An equally important racial landmark occurred nine months into the run of On the Town, when during the week of 9 September 1945 Everett Lee, an African American conductor, ascended to the podium of the show's otherwise all-white pit orchestra. Previously, Lee had been the orchestra's concertmaster. In an era of Jim Crow segregation in performance, Lee's appointment was downright remarkable, and it has been followed by an equally exceptional career. His first wife Sylvia Olden Lee (ca. 1918-2004) emerged professionally at the same time as her husband, and their development as musicians was deeply intertwined. She ultimately became a celebrated accompanist and vocal coach, working with African American divas such as Jessye Norman and Kathleen Battle.

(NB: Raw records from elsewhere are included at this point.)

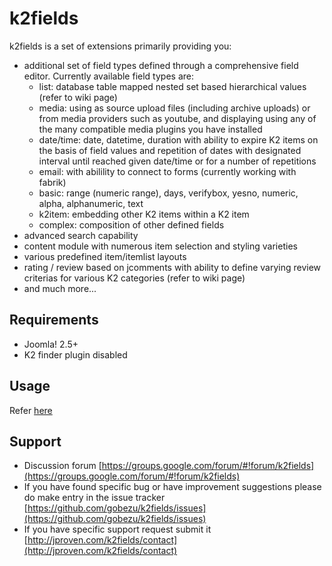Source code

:k2fields
========
k2fields is a set of extensions primarily providing you:

* additional set of field types defined through a comprehensive field editor. Currently available field types are:
    - list: database table mapped nested set based hierarchical values (refer to wiki page)
    - media: using as source upload files (including archive uploads) or from media providers such as youtube, and displaying using any of the many compatible media plugins you have installed
    - date/time: date, datetime, duration with ability to expire K2 items on the basis of field values and repetition of dates with designated interval until reached given date/time or for a number of repetitions
    - email: with abilility to connect to forms (currently working with fabrik)
    - basic: range (numeric range), days, verifybox, yesno, numeric, alpha, alphanumeric, text
    - k2item: embedding other K2 items within a K2 item
    - complex: composition of other defined fields
* advanced search capability
* content module with numerous item selection and styling varieties
* various predefined item/itemlist layouts
* rating / review based on jcomments with ability to define varying review criterias for various K2 categories (refer to wiki page)
* and much more...

Requirements
------------
* Joomla! 2.5+
* K2 finder plugin disabled

Usage
-----
Refer [here](https://github.com/gobezu/k2fields/wiki)

Support
-------
* Discussion forum [https://groups.google.com/forum/#!forum/k2fields](https://groups.google.com/forum/#!forum/k2fields)
* If you have found specific bug or have improvement suggestions please do make entry in the issue tracker [https://github.com/gobezu/k2fields/issues](https://github.com/gobezu/k2fields/issues)
* If you have specific support request submit it [http://jproven.com/k2fields/contact](http://jproven.com/k2fields/contact)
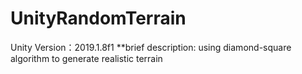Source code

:# UnityRandomTerrain
Unity Version：2019.1.8f1
**brief description: using diamond-square algorithm to generate realistic terrain
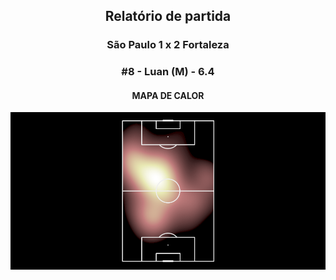 <h2 style="text-align: center;">Relatório de partida</h3>

<h3 style="text-align: center;">São Paulo 1 x 2 Fortaleza</h3>

<h3 style="text-align: center;">#8 - Luan (M) - 6.4</h3>

<h4 style="text-align: center;">MAPA DE CALOR</h3>
<img src=heatmaps/11067347_942426.png>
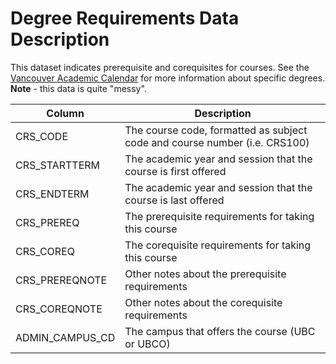 
# Degree Requirements Data Description

This dataset indicates prerequisite and corequisites for courses. See the [Vancouver Academic Calendar](http://www.calendar.ubc.ca/vancouver/index.cfm?tree=12,0,0,0) for more information about specific degrees. **Note** - this data is quite "messy". 

| Column | Description 
| ---------|----------
CRS_CODE | 	The course code, formatted as subject code and course number (i.e. CRS100)
CRS_STARTTERM | The academic year and session that the course is first offered 	
CRS_ENDTERM	| The academic year and session that the course is last offered
CRS_PREREQ | The prerequisite requirements for taking this course
CRS_COREQ | The corequisite requirements for taking this course
CRS_PREREQNOTE | Other notes about the prerequisite requirements	
CRS_COREQNOTE | Other notes about the corequisite requirements	
ADMIN_CAMPUS_CD | The campus that offers the course (UBC or UBCO)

While considerable attention has been directed to the racial desegregation of jazz, far less scholarship has focused on how the process unfolded in New York City's classical-music industry and in musical theater. Key moments stand out—such as Todd Duncan's debut with the New York City Opera in 1945 or Marian Anderson's debut with the Metropolitan Opera in 1955, which was the first time that the famed company featured an African American singer on stage. The Met took this step at a shockingly late date. Among black conductors struggling with racial limitations, Dean Dixon was best known among Lee's contemporaries. Both conductors faced a climate of "orchestrated discrimination," as the Civil Rights leader Vernon E. Jordan, Jr. once rued the stubbornly slow desegregation of American symphonies, and they devised resourceful strategies to keep working.2
Here, I explore the central outline of Everett Lee's career, which offers an inside view of racial segregation's impact on gifted black performers. I was fortunate enough to have two extended telephone interviews with Lee at his home in Norrköping, Sweden, where he continues to thrive in his nineties. Added to that, the digitization of historically black newspapers has opened access to valuable information about the world in which he was launched.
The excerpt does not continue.